Chauvelin tenait pour le parlement, qui était le centre du jansénisme. Chauvelin ministre, le public était assuré qu'on n'enlèverait pas au parlement la connaissance des affaires ecclésiastiques pour les attribuer à une commission ministérielle, comme il en était question. Et le parlement lui-même, qui, par la voix éloquente de l'abbé Pucelle, semblait s'enhardir aux remontrances de l'avenir et se préparer aux audaces du tiers état, le parlement voyait dans le retour de Chauvelin un encouragement et une victoire.

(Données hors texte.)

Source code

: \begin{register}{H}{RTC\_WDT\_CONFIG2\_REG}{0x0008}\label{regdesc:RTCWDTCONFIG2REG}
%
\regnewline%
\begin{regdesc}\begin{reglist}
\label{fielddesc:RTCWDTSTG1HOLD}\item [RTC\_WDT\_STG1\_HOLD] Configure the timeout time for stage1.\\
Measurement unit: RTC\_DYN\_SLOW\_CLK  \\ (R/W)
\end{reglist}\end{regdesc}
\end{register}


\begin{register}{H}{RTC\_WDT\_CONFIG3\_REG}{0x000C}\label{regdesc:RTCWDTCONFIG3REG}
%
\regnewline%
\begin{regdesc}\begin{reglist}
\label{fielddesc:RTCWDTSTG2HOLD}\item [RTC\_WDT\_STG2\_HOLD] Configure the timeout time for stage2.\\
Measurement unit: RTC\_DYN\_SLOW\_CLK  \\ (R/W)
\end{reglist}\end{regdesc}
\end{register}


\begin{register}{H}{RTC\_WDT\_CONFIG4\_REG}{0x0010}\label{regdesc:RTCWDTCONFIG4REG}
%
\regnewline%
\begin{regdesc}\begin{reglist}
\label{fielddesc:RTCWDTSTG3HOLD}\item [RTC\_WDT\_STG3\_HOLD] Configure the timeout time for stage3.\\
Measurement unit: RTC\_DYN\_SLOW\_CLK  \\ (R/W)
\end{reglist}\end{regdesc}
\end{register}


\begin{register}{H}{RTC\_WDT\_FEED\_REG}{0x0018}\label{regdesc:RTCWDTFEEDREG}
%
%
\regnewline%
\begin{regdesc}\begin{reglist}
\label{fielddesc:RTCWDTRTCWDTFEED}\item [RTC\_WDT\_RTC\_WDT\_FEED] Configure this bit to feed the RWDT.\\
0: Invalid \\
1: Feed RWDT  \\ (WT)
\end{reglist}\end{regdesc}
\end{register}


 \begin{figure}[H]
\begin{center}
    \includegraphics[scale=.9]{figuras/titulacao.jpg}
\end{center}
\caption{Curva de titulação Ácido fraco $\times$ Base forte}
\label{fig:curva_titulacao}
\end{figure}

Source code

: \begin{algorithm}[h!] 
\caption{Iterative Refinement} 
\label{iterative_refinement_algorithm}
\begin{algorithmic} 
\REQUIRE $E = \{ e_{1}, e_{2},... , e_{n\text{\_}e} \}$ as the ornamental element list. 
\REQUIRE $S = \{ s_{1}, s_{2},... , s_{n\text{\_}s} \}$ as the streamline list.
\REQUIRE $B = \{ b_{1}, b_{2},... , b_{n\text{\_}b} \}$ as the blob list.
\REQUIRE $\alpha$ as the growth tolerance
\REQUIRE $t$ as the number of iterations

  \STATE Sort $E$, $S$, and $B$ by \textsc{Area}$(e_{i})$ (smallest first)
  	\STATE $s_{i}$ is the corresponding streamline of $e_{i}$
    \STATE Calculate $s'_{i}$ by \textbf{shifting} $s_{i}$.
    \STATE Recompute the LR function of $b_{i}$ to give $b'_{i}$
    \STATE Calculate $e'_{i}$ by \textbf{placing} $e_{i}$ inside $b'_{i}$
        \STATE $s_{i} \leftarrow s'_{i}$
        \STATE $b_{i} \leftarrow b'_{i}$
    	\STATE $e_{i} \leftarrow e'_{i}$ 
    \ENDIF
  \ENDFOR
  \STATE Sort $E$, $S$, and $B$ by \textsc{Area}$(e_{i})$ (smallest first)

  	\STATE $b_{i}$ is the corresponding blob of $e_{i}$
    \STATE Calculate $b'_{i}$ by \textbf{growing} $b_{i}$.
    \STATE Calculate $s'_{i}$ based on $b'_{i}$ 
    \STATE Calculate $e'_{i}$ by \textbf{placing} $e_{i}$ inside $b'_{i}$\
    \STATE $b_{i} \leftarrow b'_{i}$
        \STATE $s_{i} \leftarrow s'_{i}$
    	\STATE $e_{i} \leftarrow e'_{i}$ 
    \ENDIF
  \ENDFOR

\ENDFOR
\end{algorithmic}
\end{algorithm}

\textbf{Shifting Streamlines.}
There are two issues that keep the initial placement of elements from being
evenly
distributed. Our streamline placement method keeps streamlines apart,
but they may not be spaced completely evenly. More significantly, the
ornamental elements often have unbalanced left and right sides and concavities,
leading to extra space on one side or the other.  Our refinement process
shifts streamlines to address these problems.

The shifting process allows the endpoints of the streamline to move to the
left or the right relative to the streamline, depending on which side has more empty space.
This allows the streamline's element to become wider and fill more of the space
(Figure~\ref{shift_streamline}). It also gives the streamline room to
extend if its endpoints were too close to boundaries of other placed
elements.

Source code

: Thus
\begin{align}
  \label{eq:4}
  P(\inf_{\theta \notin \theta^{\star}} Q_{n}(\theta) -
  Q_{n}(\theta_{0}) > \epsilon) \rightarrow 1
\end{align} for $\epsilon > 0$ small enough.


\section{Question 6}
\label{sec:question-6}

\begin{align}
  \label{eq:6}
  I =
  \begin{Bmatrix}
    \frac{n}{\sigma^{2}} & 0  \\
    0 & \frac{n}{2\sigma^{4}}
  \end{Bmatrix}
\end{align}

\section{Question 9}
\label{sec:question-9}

Actif, répandu, et par des relations immenses, des correspondances multipliées, pénétrant le ministère et les relations extérieures, bien venu des femmes les mieux accréditées, insinuant et d'une politesse affectueuse qui touchait à la grâce, Chauvelin allait encore à la popularité par le train bourgeois de ses mœurs, par la simplicité de sa vie à Grosbois, par le rare exemple d'un mari ne découchant jamais, ne soupant pas, et passant ses soirées au travail, par ses habitudes d'application aussi bien que par ce grand mot de bien public qui commençait dans sa bouche son chemin dans le monde[203]. L'état des esprits et les caractères de l'homme se réunissaient donc pour donner la première place dans les sympathies publiques au ministre disgracié, que les deux sœurs soutenaient sans se rendre compte peut-être du mouvement d'opinion qui les entraînait et les faisait se rencontrer avec le parti des honnêtes gens.

VII

Le château de Choisi.—La vie intérieure.—Louis XV ne passant plus qu'un jour plein à Versailles par semaine.—Les tentatives de madame de Vintimille pour donner au Roi le goût du gouvernement de sa maison et de son royaume.—Ses moqueries à l'endroit de la déférence de Louis XV pour son valet de chambre.—Grossesse laborieuse de la favorite.—Elle est prise d'une fièvre continue.—Colère du Roi à propos de son mutisme obstiné.—Retour à Versailles.—Madame de Vintimille accouche d'un fils.—Sa mort (9 septembre 1741).—Son cadavre servant de jouet à la populace de Versailles.—Madame de Vintimille la femme à idées et à imagination de la famille de Nesle.—Grâce maniérée et préciosité sentimentale de ses lettres.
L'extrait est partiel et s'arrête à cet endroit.